George from the Netflix show BEEF serves as a reminder of my privilege as a Japanese American.

Remember when “Beef” was relevant for about 6 business days before “XO, Kitty” captured everyone’s attention and people realized David Choe wasn’t really acting in his role? Seeing the “Beef” thumbnail again as I was gearing up for another watch of “I Think You Should Leave” made me think about the series and its impact again. “Beef” was lauded for its representation of Asian Americans, which I selfishly find interesting since it is a show created by Korean Americans that includes a Japanese American. Going into the series, I was curious how a JA would be portrayed considering Japan’s historical transgressions against Korea. This is a dive into George Nakai, a (seemingly) third-generation JA, that conflicts with the other characters in his upbringing and way of thinking, and is only redeemed with his cardigan game. 

George's Artistic Pursuits

George is portrayed as a bad artist. His art career appears to be more of a legacy inherited from his successful artist father rather than a result of his own talent. This portrayal highlights the privilege often associated with artistic careers, typically accessible to the exceptionally talented or wealthy, and George isn’t portrayed as talented.

Photo credit: Netflix
Financial Comfort and Family Wealth

George's family, thanks to his father's success as an artist, enjoyed financial prosperity for most of their life. This financial stability seems to leave George somewhat indifferent to money matters. He doesn't fully grasp his wife, Amy's, dedication to her own business and appears content living off the generational wealth handed down by his family. The divide between George and Amy serves as the antithesis of the conflict between Amy and Danny, two people still hustling in hopes of generational wealth. 

Photo credit: Netflix
Emotional Immaturity

Initially, George serves as a grounded figure amidst the chaos of other characters like Amy and Danny. However, as the show progresses, it becomes clear that George lacks emotional intelligence. He offers vague platitudes and toxic positivity when Amy confides in him, highlighting his inability to truly empathize. It’s suggested that this emotional immaturity likely stems from a life devoid of significant adversity.

The Coddling Mother

George's mother, Fumi, plays a pivotal role in his life.

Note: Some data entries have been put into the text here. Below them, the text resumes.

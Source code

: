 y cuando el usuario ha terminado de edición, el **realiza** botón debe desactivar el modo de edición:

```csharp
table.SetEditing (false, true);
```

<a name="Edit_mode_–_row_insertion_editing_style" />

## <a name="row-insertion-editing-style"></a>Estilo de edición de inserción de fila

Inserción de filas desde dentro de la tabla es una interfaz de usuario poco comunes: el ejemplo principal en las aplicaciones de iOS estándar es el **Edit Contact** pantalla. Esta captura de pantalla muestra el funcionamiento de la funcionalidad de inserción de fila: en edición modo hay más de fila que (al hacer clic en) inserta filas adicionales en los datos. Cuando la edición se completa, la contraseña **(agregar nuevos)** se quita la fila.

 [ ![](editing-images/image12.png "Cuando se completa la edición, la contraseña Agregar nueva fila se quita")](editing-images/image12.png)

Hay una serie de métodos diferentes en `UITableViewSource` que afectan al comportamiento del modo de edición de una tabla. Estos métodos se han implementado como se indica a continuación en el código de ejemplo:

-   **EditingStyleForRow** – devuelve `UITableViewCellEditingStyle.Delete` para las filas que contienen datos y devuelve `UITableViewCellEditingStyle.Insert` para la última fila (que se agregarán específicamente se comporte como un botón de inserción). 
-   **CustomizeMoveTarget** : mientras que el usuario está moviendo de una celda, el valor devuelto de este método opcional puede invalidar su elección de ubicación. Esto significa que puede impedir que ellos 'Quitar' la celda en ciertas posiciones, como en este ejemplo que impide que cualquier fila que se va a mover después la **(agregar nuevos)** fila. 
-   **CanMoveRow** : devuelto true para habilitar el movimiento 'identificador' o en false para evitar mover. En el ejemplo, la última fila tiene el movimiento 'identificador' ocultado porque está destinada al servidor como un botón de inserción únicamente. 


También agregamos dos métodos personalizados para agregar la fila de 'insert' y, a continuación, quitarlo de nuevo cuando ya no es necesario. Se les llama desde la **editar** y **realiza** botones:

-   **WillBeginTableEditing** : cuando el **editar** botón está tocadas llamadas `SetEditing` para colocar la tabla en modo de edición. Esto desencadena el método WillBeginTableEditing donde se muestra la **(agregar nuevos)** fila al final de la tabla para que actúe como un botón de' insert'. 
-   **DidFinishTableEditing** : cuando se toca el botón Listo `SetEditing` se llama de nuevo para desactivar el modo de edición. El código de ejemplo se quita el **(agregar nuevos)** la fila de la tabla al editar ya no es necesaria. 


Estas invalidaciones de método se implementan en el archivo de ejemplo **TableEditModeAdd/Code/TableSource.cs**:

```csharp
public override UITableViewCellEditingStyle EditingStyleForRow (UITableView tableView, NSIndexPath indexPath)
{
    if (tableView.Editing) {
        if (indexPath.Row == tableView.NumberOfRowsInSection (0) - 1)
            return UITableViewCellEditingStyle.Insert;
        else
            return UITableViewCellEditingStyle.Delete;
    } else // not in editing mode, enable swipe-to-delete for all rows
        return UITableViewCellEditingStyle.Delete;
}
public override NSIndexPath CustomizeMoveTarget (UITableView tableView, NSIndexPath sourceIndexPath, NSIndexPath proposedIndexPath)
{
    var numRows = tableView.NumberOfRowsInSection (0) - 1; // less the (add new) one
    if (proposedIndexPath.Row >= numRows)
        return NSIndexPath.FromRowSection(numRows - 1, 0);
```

She shields him from their family's financial issues and often makes decisions on his behalf. This coddling dynamic is a recurring theme, with no need for explicit flashbacks as it's evident in their ongoing interactions. Although this portrayal of George’s relationship with his mother is quite degrading, it serves to provide some amount of insight on the origins of George’s somewhat immature psyche. 

Photo credit: Netflix
Japanese Americans, the Whitest Asians

George’s character can be summed up as privileged. It’s often assumed, and is oftentimes true, that Japanese Americans, especially third and fourth generation, enjoy privileges and luxuries that distinguish them from first-generation immigrants. Because of this, it seemed to me as though George was a stand-in for many of the common stereotypes and assumptions that are associated with white people. And the worst part about watching “Beef” was that I found myself, as a JA, still relating to George the most. No character in the show is particularly good to “relate to” but George is by far one of the least sympathetic characters. Although it was entertaining when I first watched it, “Beef” to me is now a sobering and humbling reminder of my own privilege.